*Required action:*
Find "### _Smart Trend_" in the data, then restate the line it sits in and every later line word for word, ending with the last line.

*Entries supplied:*
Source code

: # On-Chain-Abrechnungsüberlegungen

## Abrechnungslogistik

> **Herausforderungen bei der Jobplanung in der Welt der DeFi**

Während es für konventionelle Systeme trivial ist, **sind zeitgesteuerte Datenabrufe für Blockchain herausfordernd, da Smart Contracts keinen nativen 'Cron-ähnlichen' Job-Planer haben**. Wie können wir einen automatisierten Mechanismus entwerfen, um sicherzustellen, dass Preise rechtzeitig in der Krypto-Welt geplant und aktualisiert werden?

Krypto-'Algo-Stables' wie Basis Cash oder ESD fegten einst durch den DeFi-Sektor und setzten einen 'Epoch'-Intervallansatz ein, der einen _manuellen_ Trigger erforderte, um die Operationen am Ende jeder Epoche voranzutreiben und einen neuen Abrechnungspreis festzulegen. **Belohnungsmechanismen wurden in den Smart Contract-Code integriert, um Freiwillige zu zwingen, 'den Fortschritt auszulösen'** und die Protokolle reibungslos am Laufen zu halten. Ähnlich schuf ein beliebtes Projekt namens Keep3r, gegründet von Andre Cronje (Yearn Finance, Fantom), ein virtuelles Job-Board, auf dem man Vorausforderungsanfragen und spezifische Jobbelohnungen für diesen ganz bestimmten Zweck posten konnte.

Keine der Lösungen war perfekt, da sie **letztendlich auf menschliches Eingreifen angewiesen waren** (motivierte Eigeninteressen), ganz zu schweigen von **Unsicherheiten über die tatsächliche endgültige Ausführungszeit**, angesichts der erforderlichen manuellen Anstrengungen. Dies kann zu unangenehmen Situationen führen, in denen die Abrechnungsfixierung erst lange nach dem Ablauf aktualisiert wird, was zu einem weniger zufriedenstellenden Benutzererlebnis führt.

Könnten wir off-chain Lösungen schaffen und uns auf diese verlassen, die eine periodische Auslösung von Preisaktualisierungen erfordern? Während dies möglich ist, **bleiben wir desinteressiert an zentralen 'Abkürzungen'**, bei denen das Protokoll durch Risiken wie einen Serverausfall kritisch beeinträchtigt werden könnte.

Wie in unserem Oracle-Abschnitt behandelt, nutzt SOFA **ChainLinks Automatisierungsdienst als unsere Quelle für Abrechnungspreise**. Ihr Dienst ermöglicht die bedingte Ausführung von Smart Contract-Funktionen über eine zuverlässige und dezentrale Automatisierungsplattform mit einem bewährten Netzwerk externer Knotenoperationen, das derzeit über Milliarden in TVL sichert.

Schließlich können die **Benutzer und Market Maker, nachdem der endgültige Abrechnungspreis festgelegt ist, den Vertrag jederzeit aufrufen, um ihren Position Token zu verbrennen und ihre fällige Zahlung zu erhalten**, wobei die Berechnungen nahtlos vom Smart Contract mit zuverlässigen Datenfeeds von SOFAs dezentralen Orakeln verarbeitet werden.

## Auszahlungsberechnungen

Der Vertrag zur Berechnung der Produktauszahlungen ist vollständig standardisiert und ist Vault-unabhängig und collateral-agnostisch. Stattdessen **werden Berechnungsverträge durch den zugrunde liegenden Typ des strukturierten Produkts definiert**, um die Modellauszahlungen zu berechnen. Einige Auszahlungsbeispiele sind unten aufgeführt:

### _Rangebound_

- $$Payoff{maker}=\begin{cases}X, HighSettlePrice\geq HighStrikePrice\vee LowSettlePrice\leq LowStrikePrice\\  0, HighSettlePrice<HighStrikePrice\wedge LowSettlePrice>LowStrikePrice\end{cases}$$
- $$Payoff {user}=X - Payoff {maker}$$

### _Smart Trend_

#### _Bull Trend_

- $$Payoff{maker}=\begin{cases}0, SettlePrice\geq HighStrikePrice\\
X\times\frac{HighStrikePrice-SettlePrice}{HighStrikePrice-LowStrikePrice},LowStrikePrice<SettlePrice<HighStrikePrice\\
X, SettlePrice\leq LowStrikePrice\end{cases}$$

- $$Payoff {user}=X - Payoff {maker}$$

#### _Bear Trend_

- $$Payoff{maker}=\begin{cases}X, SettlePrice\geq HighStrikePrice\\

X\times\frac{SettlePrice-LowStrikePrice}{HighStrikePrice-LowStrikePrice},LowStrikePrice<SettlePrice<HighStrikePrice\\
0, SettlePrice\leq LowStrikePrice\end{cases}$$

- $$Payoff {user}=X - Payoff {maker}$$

*Final answer:*
### _Smart Trend_

#### _Bull Trend_

- $$Payoff{maker}=\begin{cases}0, SettlePrice\geq HighStrikePrice\\
X\times\frac{HighStrikePrice-SettlePrice}{HighStrikePrice-LowStrikePrice},LowStrikePrice<SettlePrice<HighStrikePrice\\
X, SettlePrice\leq LowStrikePrice\end{cases}$$

- $$Payoff {user}=X - Payoff {maker}$$

#### _Bear Trend_

- $$Payoff{maker}=\begin{cases}X, SettlePrice\geq HighStrikePrice\\

X\times\frac{SettlePrice-LowStrikePrice}{HighStrikePrice-LowStrikePrice},LowStrikePrice<SettlePrice<HighStrikePrice\\
0, SettlePrice\leq LowStrikePrice\end{cases}$$

- $$Payoff {user}=X - Payoff {maker}$$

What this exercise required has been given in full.